Saved data entries
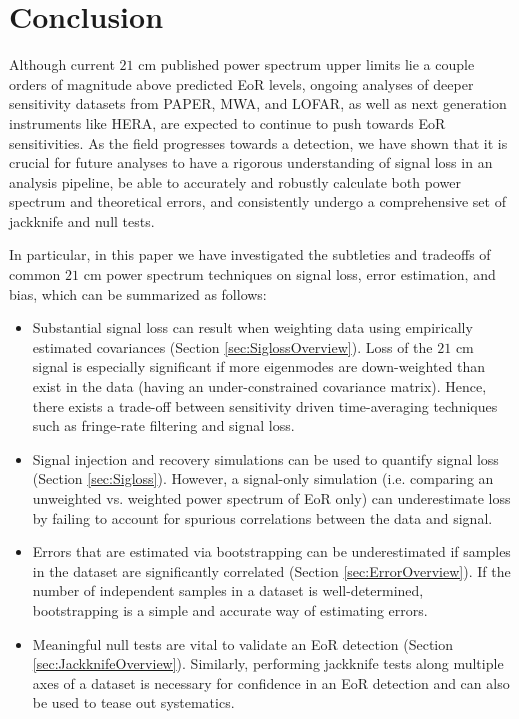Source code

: \documentclass[preprint2,numberedappendix,tighten]{aastex6}  %
\begin{document}

\section{Conclusion}
\label{sec:Con}

Although current $21$ cm published power spectrum upper limits lie a couple orders of magnitude above predicted EoR levels, ongoing analyses of deeper sensitivity datasets from PAPER, MWA, and LOFAR, as well as next generation instruments like HERA, are expected to continue to push towards EoR sensitivities. As the field progresses towards a detection, we have shown that it is crucial for future analyses to have a rigorous understanding of signal loss in an analysis pipeline, be able to accurately and robustly calculate both power spectrum and theoretical errors, and consistently undergo a comprehensive set of jackknife and null tests.

In particular, in this paper we have investigated the subtleties and tradeoffs of common $21$ cm power spectrum techniques on signal loss, error estimation, and bias, which can be summarized as follows:

\begin{itemize}
\item Substantial signal loss can result when weighting data using empirically estimated covariances (Section \ref{sec:SiglossOverview}). Loss of the $21$ cm signal is especially significant if more eigenmodes are down-weighted than exist in the data (having an under-constrained covariance matrix). Hence, there exists a trade-off between sensitivity driven time-averaging techniques such as fringe-rate filtering and signal loss. 
\item Signal injection and recovery simulations can be used to quantify signal loss (Section \ref{sec:Sigloss}). However, a signal-only simulation (i.e. comparing an unweighted vs. weighted power spectrum of EoR only) can underestimate loss by failing to account for spurious correlations between the data and signal.
\item Errors that are estimated via bootstrapping can be underestimated if samples in the dataset are significantly correlated (Section \ref{sec:ErrorOverview}). If the number of independent samples in a dataset is well-determined, bootstrapping is a simple and accurate way of estimating errors.
\item Meaningful null tests are vital to validate an EoR detection (Section \ref{sec:JackknifeOverview}). Similarly, performing jackknife tests along multiple axes of a dataset is necessary for confidence in an EoR detection and can also be used to tease out systematics.
\end{itemize}
\end{document}
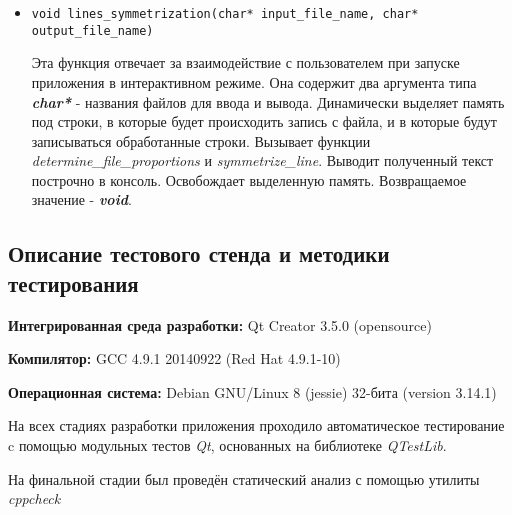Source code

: \documentclass[12pt,a4paper]{report}
\begin{document}
\begin{enumerate}
\begin{itemize}
\item \verb-void lines_symmetrization(char* input_file_name, char* output_file_name)-

Эта функция отвечает за взаимодействие с пользователем при запуске приложения в интерактивном режиме. Она содержит два аргумента типа \textbf{\textit{char*} }- названия файлов для ввода и вывода.  Динамически выделяет память под строки, в которые будет происходить запись с файла, и в которые будут записываться обработанные строки. Вызывает функции \textit{determine\_file\_proportions} и \textit{symmetrize\_line}. Выводит полученный текст построчно в консоль. Освобождает выделенную память. Возвращаемое значение - \textit{\textbf{void}}.
\end{itemize}


\end{enumerate}
\subsection{Описание тестового стенда и методики тестирования}

\begin{flushleft}
\textbf{Интегрированная среда разработки:} Qt Creator 3.5.0 (opensource)

\textbf{Компилятор:} GCC 4.9.1 20140922 (Red Hat 4.9.1-10)

\textbf{Операционная система:} Debian GNU/Linux 8 (jessie) 32-бита (version 3.14.1)
\end{flushleft}

На всех стадиях разработки приложения проходило автоматическое тестирование c помощью модульных тестов \textit{Qt}, основанных на библиотеке  \textit{QTestLib}.

На финальной стадии был проведён статический анализ с помощью утилиты \textit{cppcheck}%
\end{document}
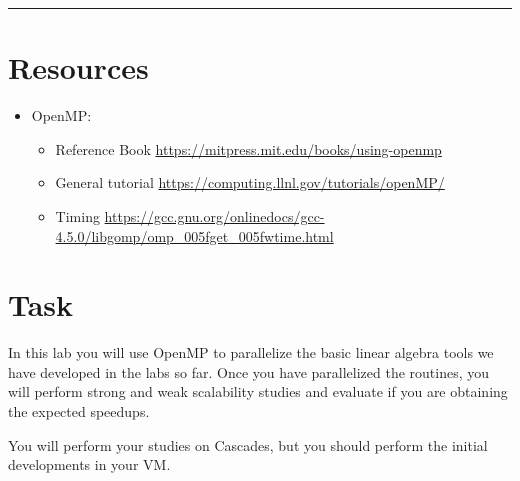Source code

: \documentclass[letter]{article}
\begin{document}
\hrule

\pagebreak

\section*{Resources}

\begin{itemize}

    \item OpenMP:
        \begin{itemize}
            \item Reference Book \url{https://mitpress.mit.edu/books/using-openmp}
            \item General tutorial  \url{https://computing.llnl.gov/tutorials/openMP/}
            \item Timing  \url{https://gcc.gnu.org/onlinedocs/gcc-4.5.0/libgomp/omp_005fget_005fwtime.html}
        \end{itemize}
\end{itemize}

\section*{Task}
In this lab you will use OpenMP to parallelize the basic linear algebra tools we have developed in the labs so far.  Once you have parallelized the routines, you will perform strong and weak scalability studies and evaluate if you are obtaining the expected speedups.

You will perform your studies on Cascades, but you should perform the initial developments in your VM.
\end{document}
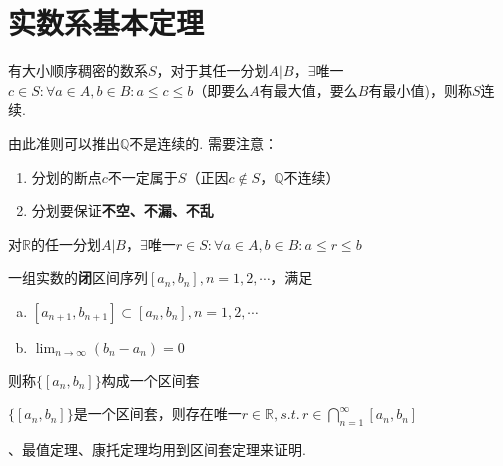 
\section{实数系基本定理}
\begin{definition}
有大小顺序稠密的数系$S$，对于其任一分划$A|B$，$\exists$唯一$c\in S:\forall a\in A,b\in B:a\leq c\leq b$（即要么$A$有最大值，要么$B$有最小值)，则称$S$连续. 
\end{definition}
由此准则可以推出$\mathbb{Q}$不是连续的. 需要注意：
\begin{enumerate}
	\itemsep -3pt
	\item 分划的断点$c$不一定属于$S$（正因$c\notin S$，$\mathbb{Q}$不连续）
	\item 分划要保证\textbf{不空、不漏、不乱}
\end{enumerate}
\begin{theorem}[实数基本定理]
对$\mathbb{R}$的任一分划$A|B$，$\exists$唯一$r\in S:\forall a\in A,b\in B:a\leq r\leq b$
\end{theorem}
\begin{definition}[区间套]
一组实数的\textbf{闭}区间序列$[a_n,b_n],n=1,2,\cdots$，满足
\begin{enumerate}[a.]
	\item $[a_{n+1},b_{n+1}]\subset[a_n,b_n],n=1,2,\cdots$
	\item $\displaystyle\lim_{n\to\infty}(b_n-a_n)=0$
\end{enumerate}
则称$\{[a_n,b_n]\}$构成一个区间套
\end{definition}
\begin{theorem}[区间套定理]
$\{[a_n,b_n]\}$是一个区间套，则存在唯一$\displaystyle r\in\mathbb{R},s.t.\,r\in\bigcap_{n=1}^{\infty}[a_n,b_n]$
\end{theorem}
、最值定理、康托定理均用到区间套定理来证明.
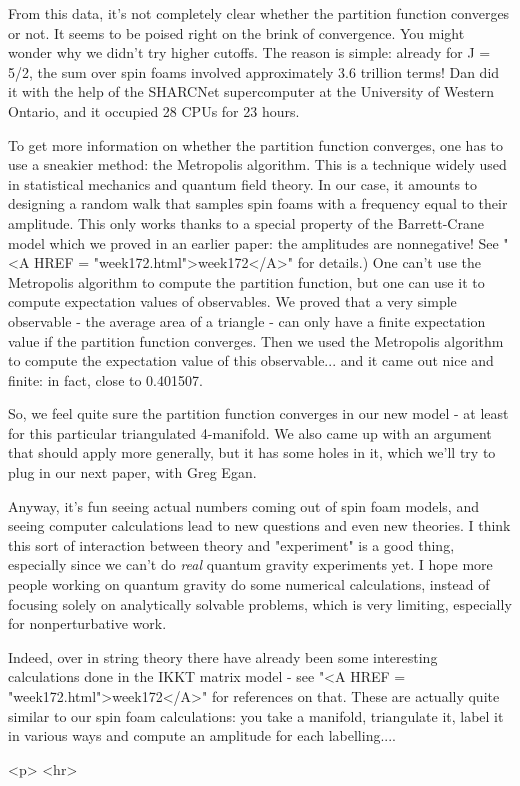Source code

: From this data, it's not completely clear whether the partition function
converges or not.  It seems to be poised right on the brink of convergence.  
You might wonder why we didn't try higher cutoffs.  The reason is simple: 
already for J = 5/2, the sum over spin foams involved approximately 3.6 
trillion terms!  Dan did it with the help of the SHARCNet supercomputer 
at the University of Western Ontario, and it occupied 28 CPUs for 23 hours.

To get more information on whether the partition function converges, one
has to use a sneakier method: the Metropolis algorithm.  This is a
technique widely used in statistical mechanics and quantum field theory.
In our case, it amounts to designing a random walk that samples spin
foams with a frequency equal to their amplitude.  This only works thanks
to a special property of the Barrett-Crane model which we proved in an
earlier paper: the amplitudes are nonnegative!  See "<A HREF =
"week172.html">week172</A>" for details.)  One can't use the
Metropolis algorithm to compute the partition function, but one can use
it to compute expectation values of observables.  We proved that a very
simple observable - the average area of a triangle - can only have a
finite expectation value if the partition function converges.  Then we
used the Metropolis algorithm to compute the expectation value of this
observable... and it came out nice and finite: in fact, close to
0.401507.

So, we feel quite sure the partition function converges in our new model - 
at least for this particular triangulated 4-manifold.  We also came up
with an argument that should apply more generally, but it has some 
holes in it, which we'll try to plug in our next paper, with Greg Egan.

Anyway, it's fun seeing actual numbers coming out of spin foam models,
and seeing computer calculations lead to new questions and even new
theories.  I think this sort of interaction between theory and
"experiment" is a good thing, especially since we can't do
\emph{real} quantum gravity experiments yet.  I hope more people
working on quantum gravity do some numerical calculations, instead of
focusing solely on analytically solvable problems, which is very
limiting, especially for nonperturbative work.

Indeed, over in string theory there have already been some interesting
calculations done in the IKKT matrix model - see "<A HREF =
"week172.html">week172</A>" for references on that.  These are
actually quite similar to our spin foam calculations: you take a
manifold, triangulate it, label it in various ways and compute an
amplitude for each labelling....

<p> <hr>




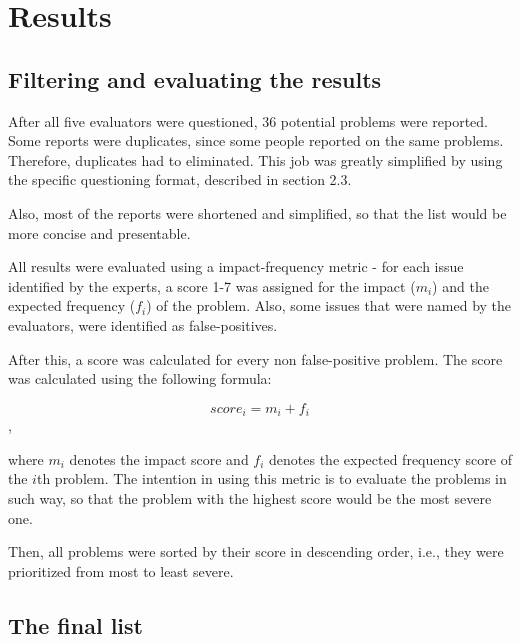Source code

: \section{Results}

\subsection{Filtering and evaluating the results}
After all five evaluators were questioned, 36 potential problems were reported. Some reports were duplicates, since some people reported on the same problems. Therefore, duplicates had to eliminated. This job was greatly simplified by using the specific questioning format, described in section 2.3.

Also, most of the reports were shortened and simplified, so that the list would be more concise and presentable.

All results were evaluated using a impact-frequency metric - for each issue identified by the experts, a score 1-7 was assigned for the impact ($m_i$) and the expected frequency ($f_i$) of the problem. Also, some issues that were named by the evaluators, were identified as false-positives.

After this, a score was calculated for every non false-positive problem. The score was calculated using the following formula:

$$score_i = m_i + f_i$$, 

where $m_i$ denotes the impact score and $f_i$ denotes the expected frequency score of the $i$th problem. The intention in using this metric is to evaluate the problems in such way, so that the problem with the highest score would be the most severe one.

Then, all problems were sorted by their score in descending order, i.e., they were prioritized from most to least severe.

\subsection{The final list}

Exercise prompt
Copy out every line from the data above in which the word "people" occurs.

Completed exercise
\emph{real} quantum gravity experiments yet.  I hope more people
After all five evaluators were questioned, 36 potential problems were reported. Some reports were duplicates, since some people reported on the same problems. Therefore, duplicates had to eliminated. This job was greatly simplified by using the specific questioning format, described in section 2.3.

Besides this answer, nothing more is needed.